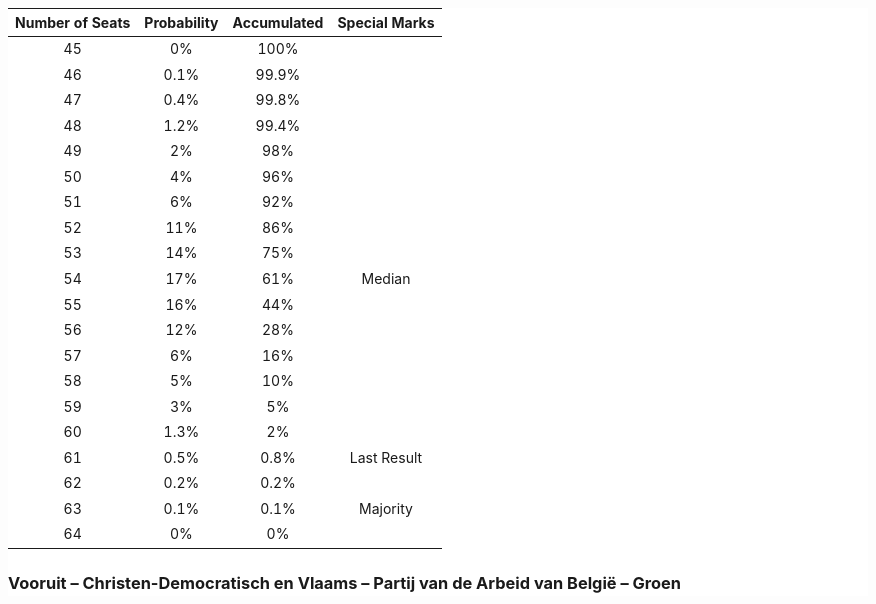 | Number of Seats | Probability | Accumulated | Special Marks |
|:---------------:|:-----------:|:-----------:|:-------------:|
| 45 | 0% | 100% |  |
| 46 | 0.1% | 99.9% |  |
| 47 | 0.4% | 99.8% |  |
| 48 | 1.2% | 99.4% |  |
| 49 | 2% | 98% |  |
| 50 | 4% | 96% |  |
| 51 | 6% | 92% |  |
| 52 | 11% | 86% |  |
| 53 | 14% | 75% |  |
| 54 | 17% | 61% | Median |
| 55 | 16% | 44% |  |
| 56 | 12% | 28% |  |
| 57 | 6% | 16% |  |
| 58 | 5% | 10% |  |
| 59 | 3% | 5% |  |
| 60 | 1.3% | 2% |  |
| 61 | 0.5% | 0.8% | Last Result |
| 62 | 0.2% | 0.2% |  |
| 63 | 0.1% | 0.1% | Majority |
| 64 | 0% | 0% |  |

### Vooruit – Christen-Democratisch en Vlaams – Partij van de Arbeid van België – Groen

* * * * * * *

**WHAT IS BEING ASKED:**
Output exactly the lines of the data that run from the one containing "53 | 14% | 75%" to the very last line, and no others.

**RESULT OF THIS TASK:**
| 53 | 14% | 75% |  |
| 54 | 17% | 61% | Median |
| 55 | 16% | 44% |  |
| 56 | 12% | 28% |  |
| 57 | 6% | 16% |  |
| 58 | 5% | 10% |  |
| 59 | 3% | 5% |  |
| 60 | 1.3% | 2% |  |
| 61 | 0.5% | 0.8% | Last Result |
| 62 | 0.2% | 0.2% |  |
| 63 | 0.1% | 0.1% | Majority |
| 64 | 0% | 0% |  |

### Vooruit – Christen-Democratisch en Vlaams – Partij van de Arbeid van België – Groen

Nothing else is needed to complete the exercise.